Si tout cela est peu ragoûtant pour nous, le phoque est l’aliment de base des communautés inuits. C’est grâce à lui et à la faune locale qu’elles ont pu subsister dans des territoires aussi hostiles. Le narval, la baleine, le morse, le bœuf musqué, et bien sûr l’ours ; la chasse de ces animaux a toujours fait partie de leur mode de vie. C’est pour cela qu’elle est toujours autorisée, même si des quotas sont désormais imposés. Pour l’ours comme pour le phoque, tout est utilisé : la viande est consommée par les habitants, les entrailles sont données aux chiens de traîneau, et la peau est récupérée pour fabriquer des vêtements plus chauds et imperméables que le meilleur des Gore-TexÒ. Dans le village, il n’est pas rare de voir une peau d’ours sur les balcons, ou des crânes de bœufs musqués suspendus à la porte d’entrée. Au cou des chasseurs, des colliers de griffes d’ours renferment des histoires qui se transmettent entre générations. Il s’agit souvent d’une épopée de chasse risquée, où l’Inuit a parfois laissé sa vie face à la puissance d’un ours blanc.

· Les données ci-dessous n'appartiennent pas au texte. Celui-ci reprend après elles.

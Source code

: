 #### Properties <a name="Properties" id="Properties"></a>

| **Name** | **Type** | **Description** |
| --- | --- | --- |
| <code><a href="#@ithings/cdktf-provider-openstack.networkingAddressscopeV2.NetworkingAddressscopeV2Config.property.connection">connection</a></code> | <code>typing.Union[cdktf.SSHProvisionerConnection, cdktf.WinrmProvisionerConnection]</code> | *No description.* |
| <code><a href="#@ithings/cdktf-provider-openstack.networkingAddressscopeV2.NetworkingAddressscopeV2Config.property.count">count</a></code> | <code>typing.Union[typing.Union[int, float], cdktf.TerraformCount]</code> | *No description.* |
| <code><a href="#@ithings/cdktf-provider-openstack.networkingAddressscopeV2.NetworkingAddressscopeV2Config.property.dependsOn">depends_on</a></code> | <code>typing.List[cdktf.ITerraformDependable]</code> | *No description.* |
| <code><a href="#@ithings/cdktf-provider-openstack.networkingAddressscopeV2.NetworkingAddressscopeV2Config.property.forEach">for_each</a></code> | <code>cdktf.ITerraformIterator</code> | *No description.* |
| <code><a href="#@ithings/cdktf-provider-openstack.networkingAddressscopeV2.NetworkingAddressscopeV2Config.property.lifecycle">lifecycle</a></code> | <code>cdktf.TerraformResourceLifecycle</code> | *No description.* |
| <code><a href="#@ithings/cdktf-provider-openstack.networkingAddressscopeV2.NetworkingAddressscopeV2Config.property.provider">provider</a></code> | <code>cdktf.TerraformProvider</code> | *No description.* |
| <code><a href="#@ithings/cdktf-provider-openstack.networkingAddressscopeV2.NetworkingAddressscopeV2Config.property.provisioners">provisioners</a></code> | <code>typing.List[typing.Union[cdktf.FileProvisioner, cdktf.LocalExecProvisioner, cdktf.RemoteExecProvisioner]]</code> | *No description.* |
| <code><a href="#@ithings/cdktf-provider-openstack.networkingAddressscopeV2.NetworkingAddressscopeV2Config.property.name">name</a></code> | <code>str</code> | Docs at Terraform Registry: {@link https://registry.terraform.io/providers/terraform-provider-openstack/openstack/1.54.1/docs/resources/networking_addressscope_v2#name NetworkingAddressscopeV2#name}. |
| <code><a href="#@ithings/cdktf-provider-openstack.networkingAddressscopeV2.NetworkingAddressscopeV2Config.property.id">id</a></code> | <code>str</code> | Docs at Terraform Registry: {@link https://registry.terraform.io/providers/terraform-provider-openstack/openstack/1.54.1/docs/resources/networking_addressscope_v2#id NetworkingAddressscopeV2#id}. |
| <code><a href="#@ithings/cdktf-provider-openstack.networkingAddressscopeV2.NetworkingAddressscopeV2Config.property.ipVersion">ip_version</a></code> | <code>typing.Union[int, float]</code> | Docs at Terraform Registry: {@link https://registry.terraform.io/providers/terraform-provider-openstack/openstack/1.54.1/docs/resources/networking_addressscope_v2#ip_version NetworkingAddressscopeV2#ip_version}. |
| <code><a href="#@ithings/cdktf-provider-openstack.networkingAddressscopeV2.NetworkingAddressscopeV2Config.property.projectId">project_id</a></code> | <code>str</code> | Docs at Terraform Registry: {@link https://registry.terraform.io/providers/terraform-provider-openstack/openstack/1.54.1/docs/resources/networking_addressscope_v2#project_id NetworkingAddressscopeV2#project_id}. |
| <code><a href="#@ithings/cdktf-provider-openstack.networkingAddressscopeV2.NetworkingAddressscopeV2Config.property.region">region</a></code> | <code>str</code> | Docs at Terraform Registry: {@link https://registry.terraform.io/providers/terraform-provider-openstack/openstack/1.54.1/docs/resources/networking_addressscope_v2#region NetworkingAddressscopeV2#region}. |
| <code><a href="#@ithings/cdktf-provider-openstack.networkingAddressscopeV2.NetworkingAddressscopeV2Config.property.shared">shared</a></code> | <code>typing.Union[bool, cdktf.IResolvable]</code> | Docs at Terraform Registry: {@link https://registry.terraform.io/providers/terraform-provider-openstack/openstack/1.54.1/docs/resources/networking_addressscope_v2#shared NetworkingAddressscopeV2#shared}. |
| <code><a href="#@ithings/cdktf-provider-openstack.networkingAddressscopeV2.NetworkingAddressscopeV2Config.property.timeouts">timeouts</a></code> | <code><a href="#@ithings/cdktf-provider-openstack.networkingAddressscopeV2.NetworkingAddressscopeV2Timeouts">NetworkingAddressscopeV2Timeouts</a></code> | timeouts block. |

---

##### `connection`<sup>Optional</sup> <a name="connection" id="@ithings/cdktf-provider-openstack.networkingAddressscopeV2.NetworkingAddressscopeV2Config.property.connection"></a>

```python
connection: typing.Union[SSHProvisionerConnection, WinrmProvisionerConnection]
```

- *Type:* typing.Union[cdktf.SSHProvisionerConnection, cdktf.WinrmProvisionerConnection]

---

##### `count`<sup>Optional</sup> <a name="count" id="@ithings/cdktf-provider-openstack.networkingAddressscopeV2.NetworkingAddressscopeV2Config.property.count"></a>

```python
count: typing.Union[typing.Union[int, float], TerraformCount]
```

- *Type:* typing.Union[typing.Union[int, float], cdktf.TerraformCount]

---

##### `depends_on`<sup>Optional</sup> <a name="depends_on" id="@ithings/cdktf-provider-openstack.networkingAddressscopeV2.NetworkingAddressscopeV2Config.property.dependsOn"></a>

Passer une soirée dans ces villages reculés interroge sur leur vie en hiver, quand la nuit domine et la banquise isole le village, jusqu’à 8 mois par an. Approvisionnés au compte goutte et principalement pendant l’été, leur survie tient à la gestion de leurs ressources, et bien évidemment, à la chasse. Bien sûr les moyens de communications impactent leur vie, les produits européens et américains arrivent dans leurs assiettes, et une activité touristique commence même à se développer dans les petites villes. Pléonasme groenlandais quand on sait que la capitale, Nuuk, compte 18 000 habitants. L’occidentalisation modifie rapidement les modes de vie de ces nouveaux « citadins », leur consommation, et a fortiori, leur nourriture. Mais je pense qu’il faudra encore attendre un moment pour que tous les Inuits préfèrent un burger à un bon morceau de puisi.